1Choose Window→Materials to open the Materials dialog box and then click a color or texture you like.

When you do, you automatically pick up the Paint Bucket tool and fill it with your chosen material.

2Paint some of the faces in your model by clicking any face with the Paint Bucket tool, which is on the toolbar.

Switch materials by choosing another material from the Materials dialog box by clicking it.

3Paint the rest of the faces you can see.

Loop through Steps 2 to 4 for as long as you like. Finding the Materials dialog box in SketchUp is just like getting a brand-new box of crayons when you were little (you know, the big box, with the built-in sharpener).

4Choose the Orbit tool.

It’s just to the left of the creepy white hand on the toolbar.

5Click somewhere on the left side of your screen and drag your cursor over to the right.

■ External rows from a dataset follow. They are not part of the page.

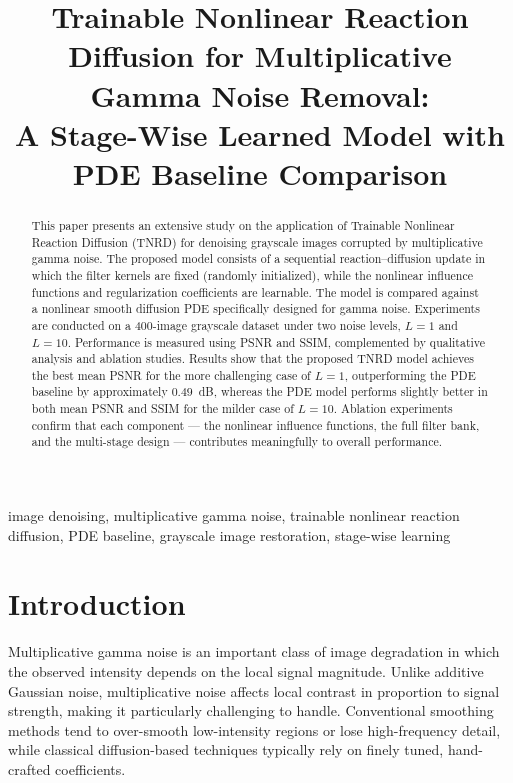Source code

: \documentclass[conference]{IEEEtran}
\title{Trainable Nonlinear Reaction Diffusion for Multiplicative Gamma Noise Removal:\\
A Stage-Wise Learned Model with PDE Baseline Comparison}
\author{%
  \IEEEauthorblockN{Mahipal Jetta}
  \IEEEauthorblockA{Mahindra University}
  \and
  \IEEEauthorblockN{Sujato Dutta}
  \IEEEauthorblockA{Mahindra University}
}
\begin{document}
\maketitle

\begin{abstract}
This paper presents an extensive study on the application of Trainable Nonlinear
Reaction Diffusion (TNRD) for denoising grayscale images corrupted by multiplicative
gamma noise. The proposed model consists of a sequential reaction--diffusion update
in which the filter kernels are fixed (randomly initialized), while the nonlinear
influence functions and regularization coefficients are learnable. The model is
compared against a nonlinear smooth diffusion PDE specifically designed for gamma
noise. Experiments are conducted on a 400-image grayscale dataset under two noise
levels, $L=1$ and $L=10$. Performance is measured using PSNR and SSIM, complemented
by qualitative analysis and ablation studies. Results show that the proposed TNRD
model achieves the best mean PSNR for the more challenging case of $L=1$,
outperforming the PDE baseline by approximately $0.49$~dB, whereas the PDE model
performs slightly better in both mean PSNR and SSIM for the milder case of $L=10$.
Ablation experiments confirm that each component --- the nonlinear influence
functions, the full filter bank, and the multi-stage design --- contributes
meaningfully to overall performance.
\end{abstract}

\begin{IEEEkeywords}
image denoising, multiplicative gamma noise, trainable nonlinear reaction diffusion,
PDE baseline, grayscale image restoration, stage-wise learning
\end{IEEEkeywords}

\section{Introduction}
Multiplicative gamma noise is an important class of image degradation in which
the observed intensity depends on the local signal magnitude. Unlike additive
Gaussian noise, multiplicative noise affects local contrast in proportion to signal
strength, making it particularly challenging to handle. Conventional smoothing
methods tend to over-smooth low-intensity regions or lose high-frequency detail,
while classical diffusion-based techniques typically rely on finely tuned,
hand-crafted coefficients.
\end{document}
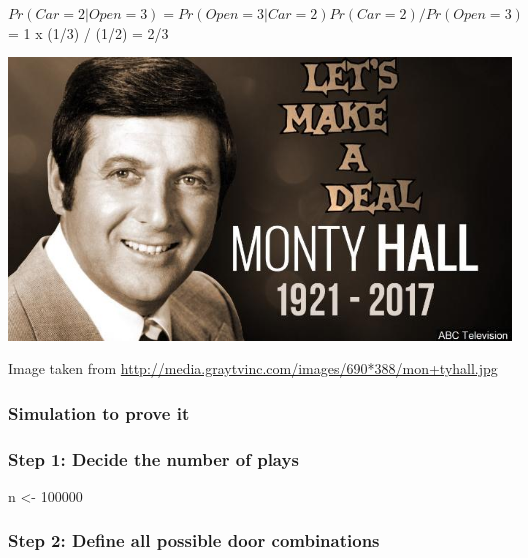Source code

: \documentclass[
]{book}
\newenvironment{Shaded}{\begin{snugshade}}{\end{snugshade}}
\newcommand{\DecValTok}[1]{\textcolor[rgb]{0.00,0.00,0.81}{#1}}
\newcommand{\NormalTok}[1]{#1}
\newcommand{\OtherTok}[1]{\textcolor[rgb]{0.56,0.35,0.01}{#1}}
\begin{document}
\(Pr(Car=2|Open=3) = Pr(Open=3|Car=2)Pr(Car=2)/Pr(Open=3)\) = 1 x (1/3) / (1/2) = 2/3

\includegraphics[width=9.58in]{png/montyhall}

Image taken from \url{http://media.graytvinc.com/images/690*388/mon+tyhall.jpg}

\hypertarget{simulation-to-prove-it}{%
\subsubsection*{Simulation to prove it}\label{simulation-to-prove-it}}

\hypertarget{step-1-decide-the-number-of-plays}{%
\subsubsection*{Step 1: Decide the number of plays}\label{step-1-decide-the-number-of-plays}}

\begin{Shaded}
\begin{Highlighting}[]
\NormalTok{n }\OtherTok{\textless{}{-}} \DecValTok{100000}
\end{Highlighting}
\end{Shaded}

\hypertarget{step-2-define-all-possible-door-combinations}{%
\subsubsection*{Step 2: Define all possible door combinations}\label{step-2-define-all-possible-door-combinations}}
\end{document}
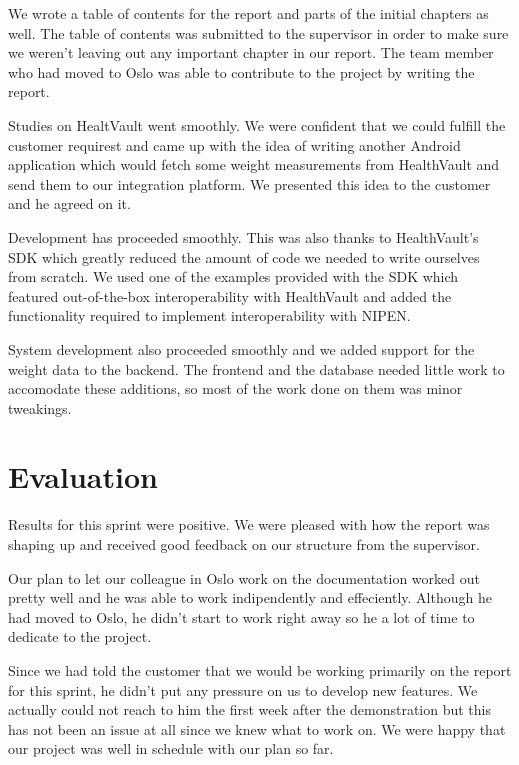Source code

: We wrote a table of contents for the report and parts of the initial chapters as well.
The table of contents was submitted to the supervisor in order to make sure we weren't leaving out
any important chapter in our report. The team member who had moved to Oslo was able to contribute
to the project by writing the report.

Studies on HealtVault went smoothly. We were confident that we could fulfill the customer requirest
and came up with the idea of writing another Android application which would fetch some weight
measurements from HealthVault and send them to our integration platform.
We presented this idea to the customer and he agreed on it.

Development has proceeded smoothly. This was also thanks to HealthVault's SDK which greatly
reduced the amount of code we needed to write ourselves from scratch.
We used one of the examples provided with the SDK which featured out-of-the-box interoperability
with HealthVault and added the functionality required to implement interoperability with NIPEN.

System development also proceeded smoothly and we added support for the weight data to the backend.
The frontend and the database needed little work to accomodate these additions, so most of the work done on
them was minor tweakings.

\section{Evaluation}

Results for this sprint were positive. We were pleased with how the report was shaping up and
received good feedback on our structure from the supervisor.

Our plan to let our colleague in Oslo work on the documentation worked out pretty well
and he was able to work indipendently and effeciently. Although he had moved to Oslo,
he didn't start to work right away so he a lot of time to dedicate to the project.

Since we had told the customer that we would be working primarily on the report for this sprint,
he didn't put any pressure on us to develop new features. We actually could not reach to him
the first week after the demonstration but this has not been an issue at all since we
knew what to work on. We were happy that our project was well in schedule with our plan so far.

Release your mouse button when you’re done. Your model spins, or orbits! Orbit around some more, just to get the hang of it.

If you’re orbiting, and you’ve dragged your cursor over as far as it will go, and you haven’t orbited as much as you wanted to, don’t fret. Just release the mouse button, move your cursor over to where it was when you started orbiting, and orbit some more by clicking and dragging. To see what you want to see, you usually need a bunch of separate drags.

6Zoom in and out if you need to by selecting the Zoom tool and dragging your cursor up and down in your modeling window.

The Zoom tool looks like a magnifying glass, and it’s on the other side of the creepy white hand. Dragging up zooms in, and dragging down zooms out.

You can also zoom in and out by rolling the scroll wheel on your mouse, if you’re using one.

7If needed, move around in two dimensions with the Pan tool by selecting it and then clicking and dragging the Pan cursor inside your modeling window.

The Pan tool is the white hand between Orbit and Zoom. Use Pan to slide your model around inside your modeling window without spinning it or making it look bigger or smaller. You can pan in any direction.

8Use the Orbit, Zoom, Pan, and Paint Bucket tools to finish painting your doghouse.

When you’re just starting out, it’s easy to get a little lost with the navigation tools (Orbit, Zoom, and Pan). If you find yourself in a pickle, choose Camera→ Zoom Extents. This tells SketchUp to plunk your model right in front of you.